=== TASK DATA ===
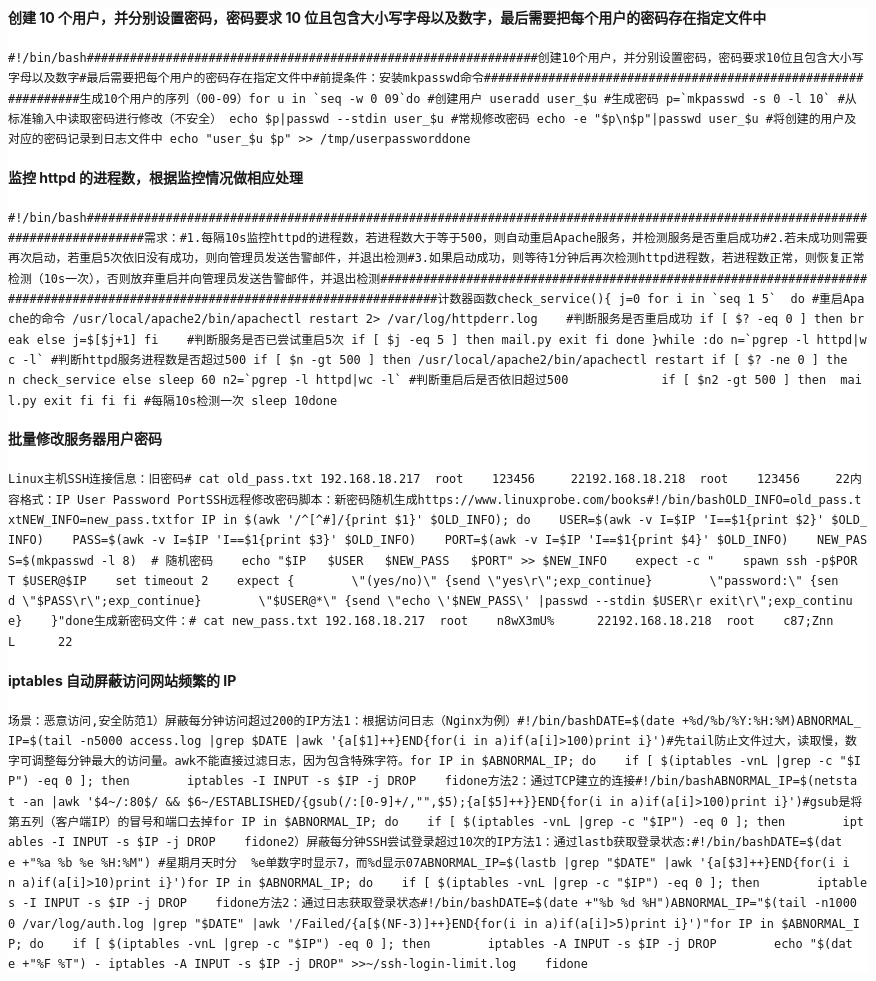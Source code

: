 #### 

#### **创建 10 个用户，并分别设置密码，密码要求 10 位且包含大小写字母以及数字，最后需要把每个用户的密码存在指定文件中**

```
#!/bin/bash###############################################################创建10个用户，并分别设置密码，密码要求10位且包含大小写字母以及数字#最后需要把每个用户的密码存在指定文件中#前提条件：安装mkpasswd命令###############################################################生成10个用户的序列（00-09）for u in `seq -w 0 09`do #创建用户 useradd user_$u #生成密码 p=`mkpasswd -s 0 -l 10` #从标准输入中读取密码进行修改（不安全） echo $p|passwd --stdin user_$u #常规修改密码 echo -e "$p\n$p"|passwd user_$u #将创建的用户及对应的密码记录到日志文件中 echo "user_$u $p" >> /tmp/userpassworddone
```

#### 

#### **监控 httpd 的进程数，根据监控情况做相应处理**

```
#!/bin/bash################################################################################################################################需求：#1.每隔10s监控httpd的进程数，若进程数大于等于500，则自动重启Apache服务，并检测服务是否重启成功#2.若未成功则需要再次启动，若重启5次依旧没有成功，则向管理员发送告警邮件，并退出检测#3.如果启动成功，则等待1分钟后再次检测httpd进程数，若进程数正常，则恢复正常检测（10s一次），否则放弃重启并向管理员发送告警邮件，并退出检测################################################################################################################################计数器函数check_service(){ j=0 for i in `seq 1 5`  do #重启Apache的命令 /usr/local/apache2/bin/apachectl restart 2> /var/log/httpderr.log    #判断服务是否重启成功 if [ $? -eq 0 ] then break else j=$[$j+1] fi    #判断服务是否已尝试重启5次 if [ $j -eq 5 ] then mail.py exit fi done }while :do n=`pgrep -l httpd|wc -l` #判断httpd服务进程数是否超过500 if [ $n -gt 500 ] then /usr/local/apache2/bin/apachectl restart if [ $? -ne 0 ] then check_service else sleep 60 n2=`pgrep -l httpd|wc -l` #判断重启后是否依旧超过500             if [ $n2 -gt 500 ] then  mail.py exit fi fi fi #每隔10s检测一次 sleep 10done
```

#### 

#### **批量修改服务器用户密码**

```
Linux主机SSH连接信息：旧密码# cat old_pass.txt 192.168.18.217  root    123456     22192.168.18.218  root    123456     22内容格式：IP User Password PortSSH远程修改密码脚本：新密码随机生成https://www.linuxprobe.com/books#!/bin/bashOLD_INFO=old_pass.txtNEW_INFO=new_pass.txtfor IP in $(awk '/^[^#]/{print $1}' $OLD_INFO); do    USER=$(awk -v I=$IP 'I==$1{print $2}' $OLD_INFO)    PASS=$(awk -v I=$IP 'I==$1{print $3}' $OLD_INFO)    PORT=$(awk -v I=$IP 'I==$1{print $4}' $OLD_INFO)    NEW_PASS=$(mkpasswd -l 8)  # 随机密码    echo "$IP   $USER   $NEW_PASS   $PORT" >> $NEW_INFO    expect -c "    spawn ssh -p$PORT $USER@$IP    set timeout 2    expect {        \"(yes/no)\" {send \"yes\r\";exp_continue}        \"password:\" {send \"$PASS\r\";exp_continue}        \"$USER@*\" {send \"echo \'$NEW_PASS\' |passwd --stdin $USER\r exit\r\";exp_continue}    }"done生成新密码文件：# cat new_pass.txt 192.168.18.217  root    n8wX3mU%      22192.168.18.218  root    c87;ZnnL      22
```

#### 

#### **iptables 自动屏蔽访问网站频繁的 IP**

```
场景：恶意访问,安全防范1）屏蔽每分钟访问超过200的IP方法1：根据访问日志（Nginx为例）#!/bin/bashDATE=$(date +%d/%b/%Y:%H:%M)ABNORMAL_IP=$(tail -n5000 access.log |grep $DATE |awk '{a[$1]++}END{for(i in a)if(a[i]>100)print i}')#先tail防止文件过大，读取慢，数字可调整每分钟最大的访问量。awk不能直接过滤日志，因为包含特殊字符。for IP in $ABNORMAL_IP; do    if [ $(iptables -vnL |grep -c "$IP") -eq 0 ]; then        iptables -I INPUT -s $IP -j DROP    fidone方法2：通过TCP建立的连接#!/bin/bashABNORMAL_IP=$(netstat -an |awk '$4~/:80$/ && $6~/ESTABLISHED/{gsub(/:[0-9]+/,"",$5);{a[$5]++}}END{for(i in a)if(a[i]>100)print i}')#gsub是将第五列（客户端IP）的冒号和端口去掉for IP in $ABNORMAL_IP; do    if [ $(iptables -vnL |grep -c "$IP") -eq 0 ]; then        iptables -I INPUT -s $IP -j DROP    fidone2）屏蔽每分钟SSH尝试登录超过10次的IP方法1：通过lastb获取登录状态:#!/bin/bashDATE=$(date +"%a %b %e %H:%M") #星期月天时分  %e单数字时显示7，而%d显示07ABNORMAL_IP=$(lastb |grep "$DATE" |awk '{a[$3]++}END{for(i in a)if(a[i]>10)print i}')for IP in $ABNORMAL_IP; do    if [ $(iptables -vnL |grep -c "$IP") -eq 0 ]; then        iptables -I INPUT -s $IP -j DROP    fidone方法2：通过日志获取登录状态#!/bin/bashDATE=$(date +"%b %d %H")ABNORMAL_IP="$(tail -n10000 /var/log/auth.log |grep "$DATE" |awk '/Failed/{a[$(NF-3)]++}END{for(i in a)if(a[i]>5)print i}')"for IP in $ABNORMAL_IP; do    if [ $(iptables -vnL |grep -c "$IP") -eq 0 ]; then        iptables -A INPUT -s $IP -j DROP        echo "$(date +"%F %T") - iptables -A INPUT -s $IP -j DROP" >>~/ssh-login-limit.log    fidone
```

=== PROBLEM DETAILS ===
Give back every line of the material exactly as written, but not the pictures.

=== EXERCISE OUTPUT ===
Source code

: #### 

#### **创建 10 个用户，并分别设置密码，密码要求 10 位且包含大小写字母以及数字，最后需要把每个用户的密码存在指定文件中**

```
#!/bin/bash###############################################################创建10个用户，并分别设置密码，密码要求10位且包含大小写字母以及数字#最后需要把每个用户的密码存在指定文件中#前提条件：安装mkpasswd命令###############################################################生成10个用户的序列（00-09）for u in `seq -w 0 09`do #创建用户 useradd user_$u #生成密码 p=`mkpasswd -s 0 -l 10` #从标准输入中读取密码进行修改（不安全） echo $p|passwd --stdin user_$u #常规修改密码 echo -e "$p\n$p"|passwd user_$u #将创建的用户及对应的密码记录到日志文件中 echo "user_$u $p" >> /tmp/userpassworddone
```

#### 

#### **监控 httpd 的进程数，根据监控情况做相应处理**

```
#!/bin/bash################################################################################################################################需求：#1.每隔10s监控httpd的进程数，若进程数大于等于500，则自动重启Apache服务，并检测服务是否重启成功#2.若未成功则需要再次启动，若重启5次依旧没有成功，则向管理员发送告警邮件，并退出检测#3.如果启动成功，则等待1分钟后再次检测httpd进程数，若进程数正常，则恢复正常检测（10s一次），否则放弃重启并向管理员发送告警邮件，并退出检测################################################################################################################################计数器函数check_service(){ j=0 for i in `seq 1 5`  do #重启Apache的命令 /usr/local/apache2/bin/apachectl restart 2> /var/log/httpderr.log    #判断服务是否重启成功 if [ $? -eq 0 ] then break else j=$[$j+1] fi    #判断服务是否已尝试重启5次 if [ $j -eq 5 ] then mail.py exit fi done }while :do n=`pgrep -l httpd|wc -l` #判断httpd服务进程数是否超过500 if [ $n -gt 500 ] then /usr/local/apache2/bin/apachectl restart if [ $? -ne 0 ] then check_service else sleep 60 n2=`pgrep -l httpd|wc -l` #判断重启后是否依旧超过500             if [ $n2 -gt 500 ] then  mail.py exit fi fi fi #每隔10s检测一次 sleep 10done
```

#### 

#### **批量修改服务器用户密码**

```
Linux主机SSH连接信息：旧密码# cat old_pass.txt 192.168.18.217  root    123456     22192.168.18.218  root    123456     22内容格式：IP User Password PortSSH远程修改密码脚本：新密码随机生成https://www.linuxprobe.com/books#!/bin/bashOLD_INFO=old_pass.txtNEW_INFO=new_pass.txtfor IP in $(awk '/^[^#]/{print $1}' $OLD_INFO); do    USER=$(awk -v I=$IP 'I==$1{print $2}' $OLD_INFO)    PASS=$(awk -v I=$IP 'I==$1{print $3}' $OLD_INFO)    PORT=$(awk -v I=$IP 'I==$1{print $4}' $OLD_INFO)    NEW_PASS=$(mkpasswd -l 8)  # 随机密码    echo "$IP   $USER   $NEW_PASS   $PORT" >> $NEW_INFO    expect -c "    spawn ssh -p$PORT $USER@$IP    set timeout 2    expect {        \"(yes/no)\" {send \"yes\r\";exp_continue}        \"password:\" {send \"$PASS\r\";exp_continue}        \"$USER@*\" {send \"echo \'$NEW_PASS\' |passwd --stdin $USER\r exit\r\";exp_continue}    }"done生成新密码文件：# cat new_pass.txt 192.168.18.217  root    n8wX3mU%      22192.168.18.218  root    c87;ZnnL      22
```

#### 

#### **iptables 自动屏蔽访问网站频繁的 IP**

```
场景：恶意访问,安全防范1）屏蔽每分钟访问超过200的IP方法1：根据访问日志（Nginx为例）#!/bin/bashDATE=$(date +%d/%b/%Y:%H:%M)ABNORMAL_IP=$(tail -n5000 access.log |grep $DATE |awk '{a[$1]++}END{for(i in a)if(a[i]>100)print i}')#先tail防止文件过大，读取慢，数字可调整每分钟最大的访问量。awk不能直接过滤日志，因为包含特殊字符。for IP in $ABNORMAL_IP; do    if [ $(iptables -vnL |grep -c "$IP") -eq 0 ]; then        iptables -I INPUT -s $IP -j DROP    fidone方法2：通过TCP建立的连接#!/bin/bashABNORMAL_IP=$(netstat -an |awk '$4~/:80$/ && $6~/ESTABLISHED/{gsub(/:[0-9]+/,"",$5);{a[$5]++}}END{for(i in a)if(a[i]>100)print i}')#gsub是将第五列（客户端IP）的冒号和端口去掉for IP in $ABNORMAL_IP; do    if [ $(iptables -vnL |grep -c "$IP") -eq 0 ]; then        iptables -I INPUT -s $IP -j DROP    fidone2）屏蔽每分钟SSH尝试登录超过10次的IP方法1：通过lastb获取登录状态:#!/bin/bashDATE=$(date +"%a %b %e %H:%M") #星期月天时分  %e单数字时显示7，而%d显示07ABNORMAL_IP=$(lastb |grep "$DATE" |awk '{a[$3]++}END{for(i in a)if(a[i]>10)print i}')for IP in $ABNORMAL_IP; do    if [ $(iptables -vnL |grep -c "$IP") -eq 0 ]; then        iptables -I INPUT -s $IP -j DROP    fidone方法2：通过日志获取登录状态#!/bin/bashDATE=$(date +"%b %d %H")ABNORMAL_IP="$(tail -n10000 /var/log/auth.log |grep "$DATE" |awk '/Failed/{a[$(NF-3)]++}END{for(i in a)if(a[i]>5)print i}')"for IP in $ABNORMAL_IP; do    if [ $(iptables -vnL |grep -c "$IP") -eq 0 ]; then        iptables -A INPUT -s $IP -j DROP        echo "$(date +"%F %T") - iptables -A INPUT -s $IP -j DROP" >>~/ssh-login-limit.log    fidone
```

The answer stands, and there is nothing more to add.